# Super Powers!



## Androxine Vortex (Sep 27, 2012)

One of the classic questions: If you had a superpower, what would it be?

I think I would choose Telekinesis *ONLY* if that meant I could also make myself levitate. If not then flight. My mom thinks that the power of flight is stupid and she would rather have teleportation. I'm like, "But mom, flying would be soooo cool! You're crazy! XD"


----------



## FatCat (Sep 27, 2012)

The ability to time travel would be mine. Win the lottery then play the stock market, become billionaire with no regrets! Plus you can keep living as long as you want to, and life becomes a video game. Do something dumb, go to last save point! Why bother with flight when you can buy a Gulfstream luxury jet


----------



## CupofJoe (Sep 27, 2012)

Translation - the ability to speak, listen and understand any and all languages. I'd love to go up to the people of XYZ and say Hi. Actually it would probably go as far as the Navajo, Apache and Sioux languages...


----------



## Androxine Vortex (Sep 27, 2012)

FatCat said:


> The ability to time travel would be mine. Win the lottery then play the stock market, become billionaire with no regrets! Plus you can keep living as long as you want to, and life becomes a video game. Do something dumb, go to last save point! Why bother with flight when you can buy a Gulfstream luxury jet



I have actually thought about that as a cool power. I would just go through one day doing stupid stuff like running around naked shooting people with water guns, and then go back and do something else! God forbid my powers run out during my...adventure.



CupofJoe said:


> Translation - the ability to speak, listen and understand any and all languages. I'd love to go up to the people of XYZ and say Hi. Actually it would probably go as far as the Navajo, Apache and Sioux languages...



That would be cool too. You could go anywhere and be able to understand everyone. That's a more realistic and practical power


----------



## Anders Ã„mting (Sep 27, 2012)

Immortality.

Teleportation is my second choice.


----------



## Reaver (Sep 27, 2012)

To have any superpower I want.


----------



## wordwalker (Sep 28, 2012)

My choice might be shapeshifting. It comes close to "any power you want" by flying in as a bird, sneaking as a mouse, bloodhound tracking, bulling through danger, and so on. 

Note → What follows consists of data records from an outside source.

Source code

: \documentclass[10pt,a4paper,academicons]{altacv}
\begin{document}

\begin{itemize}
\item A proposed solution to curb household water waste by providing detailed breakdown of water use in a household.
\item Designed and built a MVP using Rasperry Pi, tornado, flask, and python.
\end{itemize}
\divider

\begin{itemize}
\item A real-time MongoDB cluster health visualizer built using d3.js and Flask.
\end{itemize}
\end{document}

Still, a lot of this is an extension of the "flight is awesome!" rule, that what's fun is just opening up more of the world. In fact, my own WIP is *about* a flying talisman and its implications, and I'm looking for inconspicuous ways it might be used in the real world (not as many as you'd think)-- feel free to weigh in at http://mythicscribes.com/forums/brainstorming-planning/5592-why-fly.html.


----------



## Jess A (Oct 1, 2012)

Shape shifting - into any animal of choice, for as long as I like, and with my human intelligence retained. It opens up a whole variety of abilities to explore and enables the shifter to immerse themselves in environments and natural spaces they were previously unable to as a human.

My entire novel started when I was in Canada and visualising what it would be like to stalk the wilderness as an animal, to be able to experience nature as fully as possible.


----------